What the exercise asks:
Transcribe exactly the first line of the listing below and each line that follows it, ending with the line that contains "typical RnA-seq experiment.", and omit the remainder.

Recorded data:
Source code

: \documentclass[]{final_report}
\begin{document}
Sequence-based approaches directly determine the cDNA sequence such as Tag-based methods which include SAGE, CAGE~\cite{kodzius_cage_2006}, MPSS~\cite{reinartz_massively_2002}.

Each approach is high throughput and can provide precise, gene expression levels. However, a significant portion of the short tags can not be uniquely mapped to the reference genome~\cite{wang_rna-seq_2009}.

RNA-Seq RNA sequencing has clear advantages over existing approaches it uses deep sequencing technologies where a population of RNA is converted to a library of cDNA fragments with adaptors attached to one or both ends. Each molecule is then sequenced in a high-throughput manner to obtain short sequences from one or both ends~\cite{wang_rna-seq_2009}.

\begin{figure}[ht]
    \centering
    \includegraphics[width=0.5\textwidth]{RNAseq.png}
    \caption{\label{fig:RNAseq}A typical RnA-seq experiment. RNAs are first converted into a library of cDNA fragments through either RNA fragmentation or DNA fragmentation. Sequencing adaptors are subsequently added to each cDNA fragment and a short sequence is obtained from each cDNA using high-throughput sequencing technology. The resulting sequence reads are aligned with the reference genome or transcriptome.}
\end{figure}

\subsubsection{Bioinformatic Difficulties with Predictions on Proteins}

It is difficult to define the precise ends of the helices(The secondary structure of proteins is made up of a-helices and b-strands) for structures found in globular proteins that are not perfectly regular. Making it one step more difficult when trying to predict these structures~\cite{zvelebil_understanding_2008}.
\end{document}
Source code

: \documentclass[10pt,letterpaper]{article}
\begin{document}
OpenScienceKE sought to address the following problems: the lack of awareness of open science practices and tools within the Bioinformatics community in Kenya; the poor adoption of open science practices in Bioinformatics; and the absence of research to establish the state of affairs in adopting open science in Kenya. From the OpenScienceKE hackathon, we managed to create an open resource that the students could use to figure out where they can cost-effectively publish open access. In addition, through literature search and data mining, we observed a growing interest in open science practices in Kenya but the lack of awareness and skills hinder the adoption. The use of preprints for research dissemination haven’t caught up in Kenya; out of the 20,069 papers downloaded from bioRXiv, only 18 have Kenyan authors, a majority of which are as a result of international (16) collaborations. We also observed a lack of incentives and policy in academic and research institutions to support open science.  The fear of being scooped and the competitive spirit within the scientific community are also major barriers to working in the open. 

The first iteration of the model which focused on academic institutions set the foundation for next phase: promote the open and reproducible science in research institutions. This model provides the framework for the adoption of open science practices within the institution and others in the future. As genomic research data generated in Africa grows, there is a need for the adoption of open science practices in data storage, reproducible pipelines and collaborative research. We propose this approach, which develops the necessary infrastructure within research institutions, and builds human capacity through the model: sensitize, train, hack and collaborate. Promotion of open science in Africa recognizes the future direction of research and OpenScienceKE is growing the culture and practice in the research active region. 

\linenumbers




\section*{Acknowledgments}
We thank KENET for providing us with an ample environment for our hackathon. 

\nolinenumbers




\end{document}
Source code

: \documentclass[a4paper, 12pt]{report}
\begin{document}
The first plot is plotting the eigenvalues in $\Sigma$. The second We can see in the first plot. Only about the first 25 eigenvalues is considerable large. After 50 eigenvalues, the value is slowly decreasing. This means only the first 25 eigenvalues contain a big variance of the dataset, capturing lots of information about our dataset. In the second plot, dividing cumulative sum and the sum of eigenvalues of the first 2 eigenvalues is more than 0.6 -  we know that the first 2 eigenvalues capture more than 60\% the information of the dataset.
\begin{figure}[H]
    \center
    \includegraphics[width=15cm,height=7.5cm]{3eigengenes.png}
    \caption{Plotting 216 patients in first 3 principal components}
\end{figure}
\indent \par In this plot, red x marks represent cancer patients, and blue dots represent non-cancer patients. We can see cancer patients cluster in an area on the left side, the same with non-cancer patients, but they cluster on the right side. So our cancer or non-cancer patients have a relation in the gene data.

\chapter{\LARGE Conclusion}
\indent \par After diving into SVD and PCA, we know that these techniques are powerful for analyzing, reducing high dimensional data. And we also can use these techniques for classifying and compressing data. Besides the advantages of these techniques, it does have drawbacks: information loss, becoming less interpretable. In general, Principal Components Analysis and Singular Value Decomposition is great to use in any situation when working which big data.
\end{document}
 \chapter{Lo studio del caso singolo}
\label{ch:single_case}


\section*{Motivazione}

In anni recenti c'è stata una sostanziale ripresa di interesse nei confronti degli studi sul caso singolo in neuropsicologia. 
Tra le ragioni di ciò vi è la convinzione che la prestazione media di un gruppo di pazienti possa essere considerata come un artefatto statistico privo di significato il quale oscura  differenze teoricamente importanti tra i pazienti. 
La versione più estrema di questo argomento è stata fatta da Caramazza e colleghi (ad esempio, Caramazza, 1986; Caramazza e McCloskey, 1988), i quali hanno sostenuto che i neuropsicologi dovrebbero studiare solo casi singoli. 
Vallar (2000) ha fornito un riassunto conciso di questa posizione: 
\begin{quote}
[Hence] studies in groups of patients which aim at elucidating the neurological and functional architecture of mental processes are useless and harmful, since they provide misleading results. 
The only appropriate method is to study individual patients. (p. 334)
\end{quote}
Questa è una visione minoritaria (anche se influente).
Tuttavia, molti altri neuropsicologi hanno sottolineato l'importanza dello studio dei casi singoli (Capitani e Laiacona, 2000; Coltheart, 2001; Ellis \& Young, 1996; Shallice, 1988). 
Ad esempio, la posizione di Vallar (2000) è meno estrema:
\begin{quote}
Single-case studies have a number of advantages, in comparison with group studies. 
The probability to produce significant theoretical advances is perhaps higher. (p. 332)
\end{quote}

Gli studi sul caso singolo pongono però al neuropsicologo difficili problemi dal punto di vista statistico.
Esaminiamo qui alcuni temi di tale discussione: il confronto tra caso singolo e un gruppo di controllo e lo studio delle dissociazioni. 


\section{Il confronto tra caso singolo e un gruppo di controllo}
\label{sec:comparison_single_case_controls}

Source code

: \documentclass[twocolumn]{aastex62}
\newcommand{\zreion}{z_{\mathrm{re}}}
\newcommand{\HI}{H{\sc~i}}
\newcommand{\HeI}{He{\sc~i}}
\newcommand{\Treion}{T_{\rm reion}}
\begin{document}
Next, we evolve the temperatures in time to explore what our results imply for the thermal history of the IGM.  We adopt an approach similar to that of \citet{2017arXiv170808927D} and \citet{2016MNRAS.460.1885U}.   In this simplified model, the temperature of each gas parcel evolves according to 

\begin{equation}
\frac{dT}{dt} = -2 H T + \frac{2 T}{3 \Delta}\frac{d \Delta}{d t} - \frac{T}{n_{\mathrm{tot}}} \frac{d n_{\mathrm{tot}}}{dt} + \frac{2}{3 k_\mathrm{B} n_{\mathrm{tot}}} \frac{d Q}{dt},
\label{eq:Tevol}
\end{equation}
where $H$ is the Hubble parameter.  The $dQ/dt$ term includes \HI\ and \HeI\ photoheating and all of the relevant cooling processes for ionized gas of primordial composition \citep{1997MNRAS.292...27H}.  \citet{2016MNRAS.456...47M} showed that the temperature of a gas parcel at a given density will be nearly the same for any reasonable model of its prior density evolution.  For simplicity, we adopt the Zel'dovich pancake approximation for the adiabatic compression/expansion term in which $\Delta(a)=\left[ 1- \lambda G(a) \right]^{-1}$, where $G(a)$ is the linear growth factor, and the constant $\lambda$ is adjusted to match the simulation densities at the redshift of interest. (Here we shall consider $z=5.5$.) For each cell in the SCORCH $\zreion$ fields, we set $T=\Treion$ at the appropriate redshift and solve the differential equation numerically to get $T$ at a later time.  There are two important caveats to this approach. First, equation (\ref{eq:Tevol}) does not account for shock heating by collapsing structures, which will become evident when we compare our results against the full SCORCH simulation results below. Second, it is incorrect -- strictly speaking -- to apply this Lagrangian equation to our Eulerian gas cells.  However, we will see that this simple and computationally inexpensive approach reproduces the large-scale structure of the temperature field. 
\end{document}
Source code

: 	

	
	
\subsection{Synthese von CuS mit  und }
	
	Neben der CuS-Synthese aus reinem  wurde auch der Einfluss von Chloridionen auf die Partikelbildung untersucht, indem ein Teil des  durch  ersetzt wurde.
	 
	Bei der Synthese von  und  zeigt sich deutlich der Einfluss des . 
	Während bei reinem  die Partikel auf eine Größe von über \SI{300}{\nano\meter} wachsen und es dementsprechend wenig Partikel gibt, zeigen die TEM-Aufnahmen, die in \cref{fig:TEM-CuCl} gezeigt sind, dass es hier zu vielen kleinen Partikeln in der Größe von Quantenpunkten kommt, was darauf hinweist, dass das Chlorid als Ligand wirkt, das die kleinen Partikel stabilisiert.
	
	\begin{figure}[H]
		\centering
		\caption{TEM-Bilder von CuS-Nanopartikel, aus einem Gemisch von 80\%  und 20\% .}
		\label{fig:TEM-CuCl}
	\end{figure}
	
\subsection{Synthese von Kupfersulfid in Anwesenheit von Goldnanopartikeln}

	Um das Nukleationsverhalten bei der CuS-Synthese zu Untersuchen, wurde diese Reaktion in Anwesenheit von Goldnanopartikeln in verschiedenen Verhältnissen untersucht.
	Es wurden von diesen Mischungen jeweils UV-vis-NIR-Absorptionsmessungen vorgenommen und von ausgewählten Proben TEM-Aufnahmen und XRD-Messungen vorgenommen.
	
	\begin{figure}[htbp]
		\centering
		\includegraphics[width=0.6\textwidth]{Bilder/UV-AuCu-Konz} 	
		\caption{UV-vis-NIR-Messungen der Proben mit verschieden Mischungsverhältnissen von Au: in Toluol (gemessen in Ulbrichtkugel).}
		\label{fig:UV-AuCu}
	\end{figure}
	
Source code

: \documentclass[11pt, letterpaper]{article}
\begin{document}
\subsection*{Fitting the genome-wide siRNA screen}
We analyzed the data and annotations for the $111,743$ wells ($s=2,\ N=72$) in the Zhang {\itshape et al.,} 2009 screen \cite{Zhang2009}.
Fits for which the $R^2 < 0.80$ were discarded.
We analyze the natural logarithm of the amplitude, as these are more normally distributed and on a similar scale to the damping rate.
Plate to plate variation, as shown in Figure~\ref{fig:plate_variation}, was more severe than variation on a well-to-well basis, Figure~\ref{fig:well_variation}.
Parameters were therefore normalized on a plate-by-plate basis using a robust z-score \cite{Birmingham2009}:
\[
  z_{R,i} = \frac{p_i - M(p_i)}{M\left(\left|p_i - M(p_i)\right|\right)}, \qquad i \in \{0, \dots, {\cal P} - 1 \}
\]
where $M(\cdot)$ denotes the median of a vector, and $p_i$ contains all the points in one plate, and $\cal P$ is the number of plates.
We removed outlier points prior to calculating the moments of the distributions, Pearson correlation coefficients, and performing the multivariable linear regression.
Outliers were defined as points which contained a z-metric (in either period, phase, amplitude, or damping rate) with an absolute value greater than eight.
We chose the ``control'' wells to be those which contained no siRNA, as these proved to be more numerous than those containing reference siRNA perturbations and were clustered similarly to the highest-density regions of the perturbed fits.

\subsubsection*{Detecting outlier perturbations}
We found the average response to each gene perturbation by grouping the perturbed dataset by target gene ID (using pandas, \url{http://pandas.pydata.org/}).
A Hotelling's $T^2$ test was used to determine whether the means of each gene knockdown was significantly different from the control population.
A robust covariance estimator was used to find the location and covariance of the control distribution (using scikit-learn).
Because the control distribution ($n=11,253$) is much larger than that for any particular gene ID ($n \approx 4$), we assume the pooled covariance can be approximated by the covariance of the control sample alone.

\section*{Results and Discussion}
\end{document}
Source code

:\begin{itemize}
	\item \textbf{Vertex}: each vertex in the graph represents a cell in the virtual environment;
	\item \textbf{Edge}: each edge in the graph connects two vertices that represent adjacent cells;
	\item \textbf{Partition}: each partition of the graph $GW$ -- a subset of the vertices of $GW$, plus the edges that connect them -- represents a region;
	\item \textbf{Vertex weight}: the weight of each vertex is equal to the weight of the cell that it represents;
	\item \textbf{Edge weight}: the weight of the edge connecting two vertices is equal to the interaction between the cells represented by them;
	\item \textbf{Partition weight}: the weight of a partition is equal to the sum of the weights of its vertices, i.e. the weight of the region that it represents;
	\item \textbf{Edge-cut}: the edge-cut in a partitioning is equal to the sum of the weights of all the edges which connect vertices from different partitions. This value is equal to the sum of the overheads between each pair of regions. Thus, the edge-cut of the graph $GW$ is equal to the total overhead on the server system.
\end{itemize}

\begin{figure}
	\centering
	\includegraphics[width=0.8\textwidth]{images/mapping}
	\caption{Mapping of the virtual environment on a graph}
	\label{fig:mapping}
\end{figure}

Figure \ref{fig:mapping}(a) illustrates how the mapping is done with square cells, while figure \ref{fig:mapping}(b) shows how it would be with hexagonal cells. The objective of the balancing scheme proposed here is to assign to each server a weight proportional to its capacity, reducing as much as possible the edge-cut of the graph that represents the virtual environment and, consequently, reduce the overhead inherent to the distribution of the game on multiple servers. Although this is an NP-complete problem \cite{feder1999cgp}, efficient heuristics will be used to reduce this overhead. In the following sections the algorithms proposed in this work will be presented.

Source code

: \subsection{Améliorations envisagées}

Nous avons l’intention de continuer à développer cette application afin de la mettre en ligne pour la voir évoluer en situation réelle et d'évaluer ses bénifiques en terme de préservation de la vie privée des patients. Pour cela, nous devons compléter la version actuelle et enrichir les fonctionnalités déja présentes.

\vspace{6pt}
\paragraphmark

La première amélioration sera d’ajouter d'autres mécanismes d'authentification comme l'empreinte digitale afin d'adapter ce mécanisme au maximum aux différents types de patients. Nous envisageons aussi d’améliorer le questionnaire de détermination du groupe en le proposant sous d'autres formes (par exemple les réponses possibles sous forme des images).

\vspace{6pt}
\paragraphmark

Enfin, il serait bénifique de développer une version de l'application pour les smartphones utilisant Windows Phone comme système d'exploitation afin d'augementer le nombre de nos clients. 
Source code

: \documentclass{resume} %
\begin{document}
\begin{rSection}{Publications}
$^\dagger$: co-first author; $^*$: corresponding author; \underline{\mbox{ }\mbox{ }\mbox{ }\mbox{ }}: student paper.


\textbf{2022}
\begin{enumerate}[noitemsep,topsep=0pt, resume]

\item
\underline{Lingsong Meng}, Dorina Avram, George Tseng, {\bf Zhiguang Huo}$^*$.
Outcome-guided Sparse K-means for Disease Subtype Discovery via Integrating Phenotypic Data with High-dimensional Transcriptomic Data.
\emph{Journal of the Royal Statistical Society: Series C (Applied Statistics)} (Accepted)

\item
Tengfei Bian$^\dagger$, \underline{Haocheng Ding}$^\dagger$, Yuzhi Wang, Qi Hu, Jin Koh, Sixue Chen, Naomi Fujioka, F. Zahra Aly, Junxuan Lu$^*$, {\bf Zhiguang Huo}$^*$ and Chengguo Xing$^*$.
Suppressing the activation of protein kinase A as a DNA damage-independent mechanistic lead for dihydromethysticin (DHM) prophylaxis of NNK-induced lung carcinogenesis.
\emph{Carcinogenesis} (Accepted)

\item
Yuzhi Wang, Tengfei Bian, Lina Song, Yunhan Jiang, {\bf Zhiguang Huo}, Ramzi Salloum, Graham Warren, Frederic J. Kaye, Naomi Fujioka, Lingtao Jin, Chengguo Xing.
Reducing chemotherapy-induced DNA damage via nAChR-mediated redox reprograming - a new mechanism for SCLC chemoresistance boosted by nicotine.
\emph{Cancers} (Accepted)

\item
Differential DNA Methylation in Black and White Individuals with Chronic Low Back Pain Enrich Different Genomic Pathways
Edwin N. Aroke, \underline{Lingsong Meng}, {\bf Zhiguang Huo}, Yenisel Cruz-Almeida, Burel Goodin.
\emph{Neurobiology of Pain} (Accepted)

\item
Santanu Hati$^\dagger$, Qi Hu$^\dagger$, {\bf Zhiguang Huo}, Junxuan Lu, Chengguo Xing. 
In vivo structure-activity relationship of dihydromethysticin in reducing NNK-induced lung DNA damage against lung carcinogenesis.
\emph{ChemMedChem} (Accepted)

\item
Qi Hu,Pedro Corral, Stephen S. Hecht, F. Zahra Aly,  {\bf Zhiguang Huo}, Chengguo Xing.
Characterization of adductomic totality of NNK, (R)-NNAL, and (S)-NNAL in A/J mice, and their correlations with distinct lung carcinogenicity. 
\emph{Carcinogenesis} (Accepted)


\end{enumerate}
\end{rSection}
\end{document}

Finished task:
Source code

: \documentclass[]{final_report}
\begin{document}
Sequence-based approaches directly determine the cDNA sequence such as Tag-based methods which include SAGE, CAGE~\cite{kodzius_cage_2006}, MPSS~\cite{reinartz_massively_2002}.

Each approach is high throughput and can provide precise, gene expression levels. However, a significant portion of the short tags can not be uniquely mapped to the reference genome~\cite{wang_rna-seq_2009}.

RNA-Seq RNA sequencing has clear advantages over existing approaches it uses deep sequencing technologies where a population of RNA is converted to a library of cDNA fragments with adaptors attached to one or both ends. Each molecule is then sequenced in a high-throughput manner to obtain short sequences from one or both ends~\cite{wang_rna-seq_2009}.

\begin{figure}[ht]
    \centering
    \includegraphics[width=0.5\textwidth]{RNAseq.png}
    \caption{\label{fig:RNAseq}A typical RnA-seq experiment. RNAs are first converted into a library of cDNA fragments through either RNA fragmentation or DNA fragmentation. Sequencing adaptors are subsequently added to each cDNA fragment and a short sequence is obtained from each cDNA using high-throughput sequencing technology. The resulting sequence reads are aligned with the reference genome or transcriptome.}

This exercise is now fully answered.